Oleh : Nuryani Abdullah*
Kekerasan merupakan kejahatan kemanusiaan yang dilakukan oleh manusia-manusia yang tidak beradab. Terutama kekerasan terhadap perempuan. Apapun alasannya, tindakan tersebut tidak bisa dibenarkan dan agama manapun tidak membenarkan tindakan ini.
Akhir-akhir ini, kasus kekerasan terhadap perempuan di Maluku Utara semakin meningkat, termasuk Kota Tidore. Bahkan boleh dikatakan Kota Tidore saat ini sudah pada situasi “Darurat Kekerasan Terhadap Perempuan”. Hal ini dibuktikan dengan maraknya kasus kekerasan terhadap perempuan di Tidore.

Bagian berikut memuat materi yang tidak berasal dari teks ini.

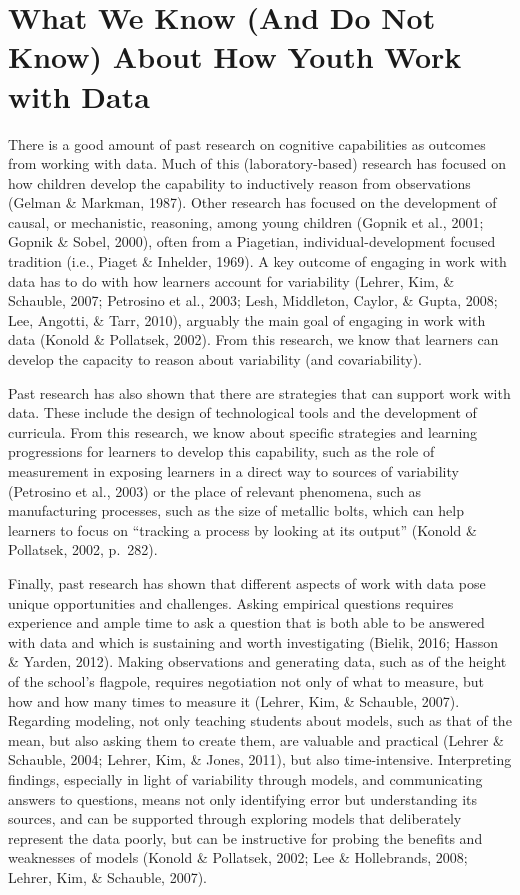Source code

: \documentclass[]{book}
\theoremstyle{definition}
\theoremstyle{definition}
\theoremstyle{definition}
\theoremstyle{remark}
\begin{document}
\section{What We Know (And Do Not Know) About How Youth Work with
Data}\label{what-we-know-and-do-not-know-about-how-youth-work-with-data}

There is a good amount of past research on cognitive capabilities as
outcomes from working with data. Much of this (laboratory-based)
research has focused on how children develop the capability to
inductively reason from observations (Gelman \& Markman, 1987). Other
research has focused on the development of causal, or mechanistic,
reasoning, among young children (Gopnik et al., 2001; Gopnik \& Sobel,
2000), often from a Piagetian, individual-development focused tradition
(i.e., Piaget \& Inhelder, 1969). A key outcome of engaging in work with
data has to do with how learners account for variability (Lehrer, Kim,
\& Schauble, 2007; Petrosino et al., 2003; Lesh, Middleton, Caylor, \&
Gupta, 2008; Lee, Angotti, \& Tarr, 2010), arguably the main goal of
engaging in work with data (Konold \& Pollatsek, 2002). From this
research, we know that learners can develop the capacity to reason about
variability (and covariability).

Past research has also shown that there are strategies that can support
work with data. These include the design of technological tools and the
development of curricula. From this research, we know about specific
strategies and learning progressions for learners to develop this
capability, such as the role of measurement in exposing learners in a
direct way to sources of variability (Petrosino et al., 2003) or the
place of relevant phenomena, such as manufacturing processes, such as
the size of metallic bolts, which can help learners to focus on
``tracking a process by looking at its output'' (Konold \& Pollatsek,
2002, p.~282).

Finally, past research has shown that different aspects of work with
data pose unique opportunities and challenges. Asking empirical
questions requires experience and ample time to ask a question that is
both able to be answered with data and which is sustaining and worth
investigating (Bielik, 2016; Hasson \& Yarden, 2012). Making
observations and generating data, such as of the height of the school's
flagpole, requires negotiation not only of what to measure, but how and
how many times to measure it (Lehrer, Kim, \& Schauble, 2007). Regarding
modeling, not only teaching students about models, such as that of the
mean, but also asking them to create them, are valuable and practical
(Lehrer \& Schauble, 2004; Lehrer, Kim, \& Jones, 2011), but also
time-intensive. Interpreting findings, especially in light of
variability through models, and communicating answers to questions,
means not only identifying error but understanding its sources, and can
be supported through exploring models that deliberately represent the
data poorly, but can be instructive for probing the benefits and
weaknesses of models (Konold \& Pollatsek, 2002; Lee \& Hollebrands,
2008; Lehrer, Kim, \& Schauble, 2007).
\end{document}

Berdasarkan data dari Dinas Pemberdayaan Perempuan dan Perlindungan Anak (DP3A) Provinsi Maluku Utara pada tahun 2020 tercatat sebanyak 144 kasus kekerasan terhadap perempuan dan anak. Tidore masuk urutan ke 7 bersamaan dengan Kabupaten Morotai sebanyak 4 kasus.
Selain itu, berdasarkan data dari Ditreskrim Polda Maluku Utara terhitung sejak Januari hingga Agustus 2021 tercatat ada 8 kasus kekerasan terhadap perempuan di Kota Tidore. Sedangkan data dari Dinas Pengendalian Penduduk dan Keluarga Berencana Pemberdayaan Perempuan dan Perlindungan Anak (DP3A),
Sebanyak 21 kasus kekerasan terhadap perempuan terjadi sepanjang 2021, terdiri atas kekerasan fisik sebanyak 3 kasus, kekerasan psikis 3 kasus, kekerasan seksual 12 kasus dan penelantaran sebanyak 1 kasus, serta lain-lain sebanyak 4 kasus.
Di awal tahun 2022 (Januari-Februari), Berdasarkan data kekerasan situs Simfoni milik Kementerian Pemberdayaan Perempuan dan Perlindungan Anak (27/02) ada 43 kasus yang terjadi di Maluku Utara, Tidore masuk urutan ke-3 setelah Kota Ternate dan Kabupaten Halmahera Utara dengan jumlah 6 kasus.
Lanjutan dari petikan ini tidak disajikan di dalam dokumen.